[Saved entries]
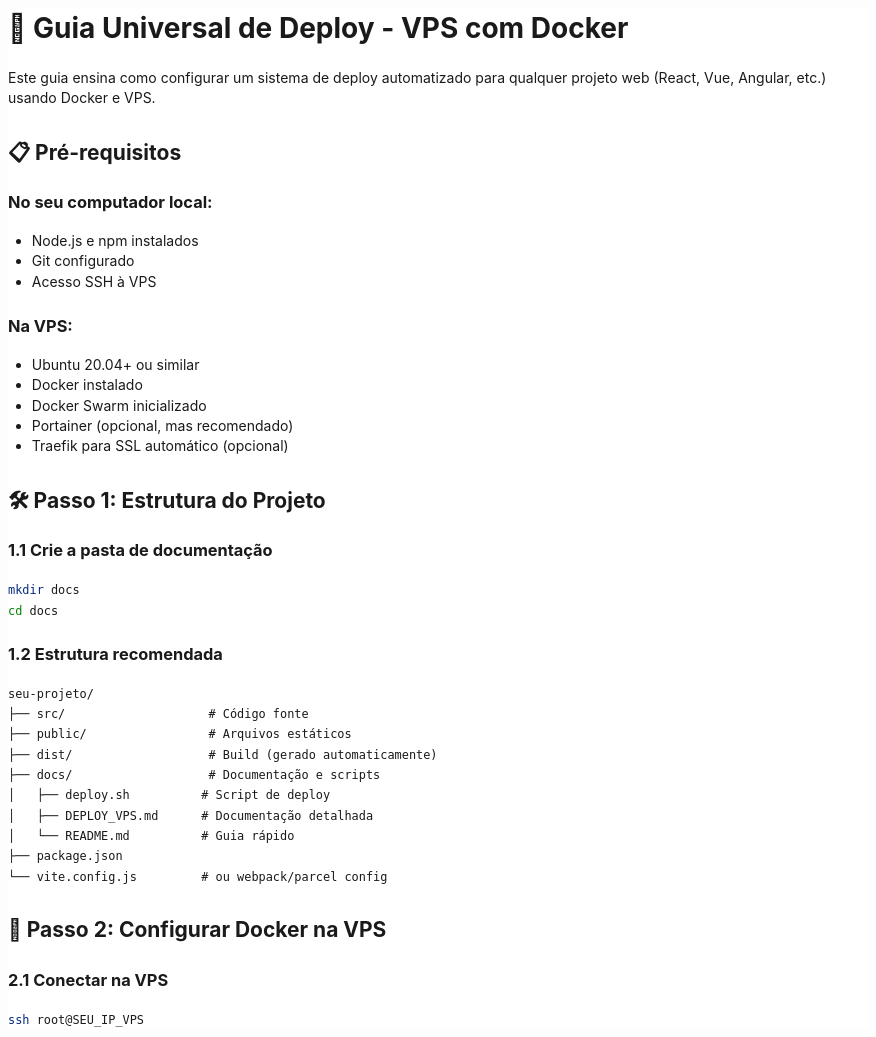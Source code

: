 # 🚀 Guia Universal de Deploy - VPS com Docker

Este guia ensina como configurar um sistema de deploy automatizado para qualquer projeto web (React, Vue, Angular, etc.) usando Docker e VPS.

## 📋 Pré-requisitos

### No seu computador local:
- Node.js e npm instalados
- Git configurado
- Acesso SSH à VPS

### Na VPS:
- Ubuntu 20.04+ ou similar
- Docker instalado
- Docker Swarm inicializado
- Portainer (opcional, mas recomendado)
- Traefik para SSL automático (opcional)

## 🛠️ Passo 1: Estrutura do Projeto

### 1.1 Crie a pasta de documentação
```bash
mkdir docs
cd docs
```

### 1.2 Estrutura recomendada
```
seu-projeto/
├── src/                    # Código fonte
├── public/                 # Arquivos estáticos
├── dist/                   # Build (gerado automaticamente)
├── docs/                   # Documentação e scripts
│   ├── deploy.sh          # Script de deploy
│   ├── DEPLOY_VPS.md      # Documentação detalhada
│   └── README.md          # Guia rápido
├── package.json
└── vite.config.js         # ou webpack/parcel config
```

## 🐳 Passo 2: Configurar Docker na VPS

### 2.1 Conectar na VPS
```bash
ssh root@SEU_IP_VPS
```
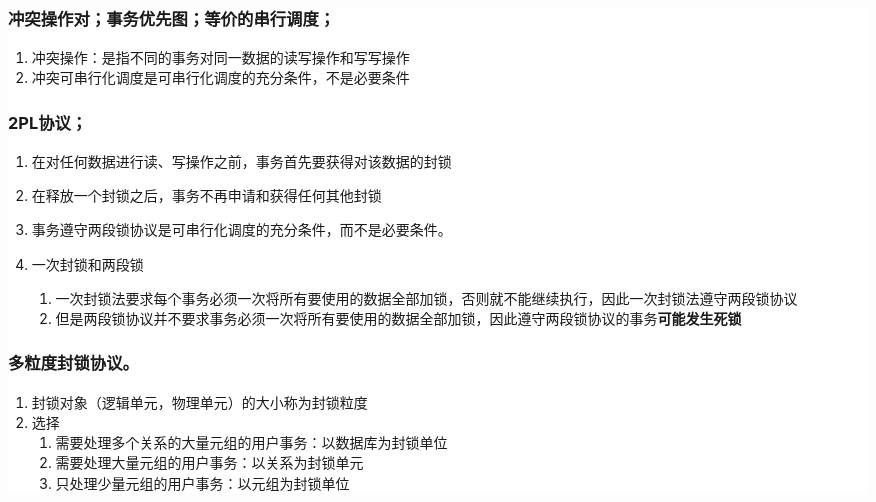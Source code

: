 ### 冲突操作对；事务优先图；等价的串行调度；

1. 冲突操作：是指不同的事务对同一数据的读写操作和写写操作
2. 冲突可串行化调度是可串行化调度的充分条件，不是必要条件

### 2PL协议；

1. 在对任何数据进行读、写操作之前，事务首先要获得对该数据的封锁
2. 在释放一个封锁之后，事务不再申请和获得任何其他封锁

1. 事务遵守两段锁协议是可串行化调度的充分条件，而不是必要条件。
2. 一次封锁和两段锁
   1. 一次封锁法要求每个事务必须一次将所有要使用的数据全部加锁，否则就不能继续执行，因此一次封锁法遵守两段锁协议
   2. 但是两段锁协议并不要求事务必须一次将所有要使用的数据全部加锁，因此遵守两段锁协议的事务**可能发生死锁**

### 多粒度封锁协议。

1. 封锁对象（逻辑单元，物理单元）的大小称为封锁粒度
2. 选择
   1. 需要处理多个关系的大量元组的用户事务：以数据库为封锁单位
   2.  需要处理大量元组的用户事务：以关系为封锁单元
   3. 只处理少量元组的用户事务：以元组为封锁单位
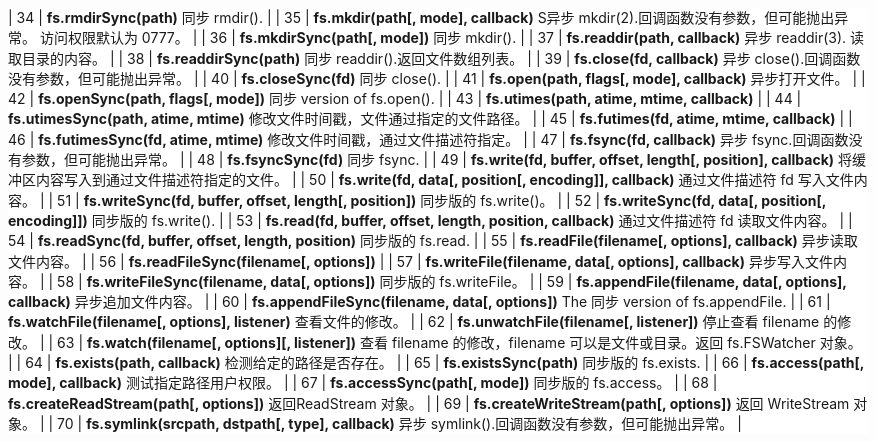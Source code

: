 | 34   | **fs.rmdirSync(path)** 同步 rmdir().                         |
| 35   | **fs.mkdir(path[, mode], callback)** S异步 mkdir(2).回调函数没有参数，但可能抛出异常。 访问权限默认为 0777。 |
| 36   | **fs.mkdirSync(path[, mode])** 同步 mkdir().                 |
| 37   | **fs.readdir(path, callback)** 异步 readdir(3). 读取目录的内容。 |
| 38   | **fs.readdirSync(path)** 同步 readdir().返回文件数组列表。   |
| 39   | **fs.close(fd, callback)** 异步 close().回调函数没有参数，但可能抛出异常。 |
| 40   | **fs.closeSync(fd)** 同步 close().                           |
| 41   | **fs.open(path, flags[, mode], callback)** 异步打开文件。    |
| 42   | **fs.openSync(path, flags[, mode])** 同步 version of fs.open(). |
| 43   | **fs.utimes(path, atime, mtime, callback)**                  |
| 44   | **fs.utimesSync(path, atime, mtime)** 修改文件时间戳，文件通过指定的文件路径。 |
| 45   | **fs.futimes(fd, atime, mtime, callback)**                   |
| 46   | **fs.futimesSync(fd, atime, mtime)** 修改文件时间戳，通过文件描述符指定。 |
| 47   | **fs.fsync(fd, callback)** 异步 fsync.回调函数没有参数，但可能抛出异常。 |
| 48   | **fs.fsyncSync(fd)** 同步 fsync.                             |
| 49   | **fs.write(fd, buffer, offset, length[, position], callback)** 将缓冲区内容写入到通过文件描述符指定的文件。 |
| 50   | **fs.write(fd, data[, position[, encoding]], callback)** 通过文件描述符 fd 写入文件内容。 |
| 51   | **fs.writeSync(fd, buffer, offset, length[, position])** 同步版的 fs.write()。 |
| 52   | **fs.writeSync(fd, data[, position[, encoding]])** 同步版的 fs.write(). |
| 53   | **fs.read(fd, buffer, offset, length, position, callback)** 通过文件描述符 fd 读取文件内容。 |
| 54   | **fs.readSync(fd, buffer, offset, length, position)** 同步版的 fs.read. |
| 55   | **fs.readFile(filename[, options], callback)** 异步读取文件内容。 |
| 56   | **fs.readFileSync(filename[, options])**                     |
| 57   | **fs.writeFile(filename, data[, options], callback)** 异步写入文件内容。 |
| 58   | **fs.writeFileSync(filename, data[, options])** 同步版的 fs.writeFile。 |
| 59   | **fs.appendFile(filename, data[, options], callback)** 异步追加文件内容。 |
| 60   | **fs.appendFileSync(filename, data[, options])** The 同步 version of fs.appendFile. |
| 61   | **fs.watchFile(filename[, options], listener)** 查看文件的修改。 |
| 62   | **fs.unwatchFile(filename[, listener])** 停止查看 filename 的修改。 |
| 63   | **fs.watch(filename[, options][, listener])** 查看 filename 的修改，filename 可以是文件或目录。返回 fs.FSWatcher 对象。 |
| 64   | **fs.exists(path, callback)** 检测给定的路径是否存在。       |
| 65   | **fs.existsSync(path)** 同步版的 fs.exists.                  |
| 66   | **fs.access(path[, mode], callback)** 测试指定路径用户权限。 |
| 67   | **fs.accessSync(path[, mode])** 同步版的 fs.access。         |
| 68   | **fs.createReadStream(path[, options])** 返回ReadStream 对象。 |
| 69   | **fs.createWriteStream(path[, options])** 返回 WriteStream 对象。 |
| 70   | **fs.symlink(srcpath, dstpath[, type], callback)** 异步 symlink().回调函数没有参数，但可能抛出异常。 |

What the task requires
All lines that contain the word "fsync" must be copied from the records above.

Response
| 47   | **fs.fsync(fd, callback)** 异步 fsync.回调函数没有参数，但可能抛出异常。 |
| 48   | **fs.fsyncSync(fd)** 同步 fsync.                             |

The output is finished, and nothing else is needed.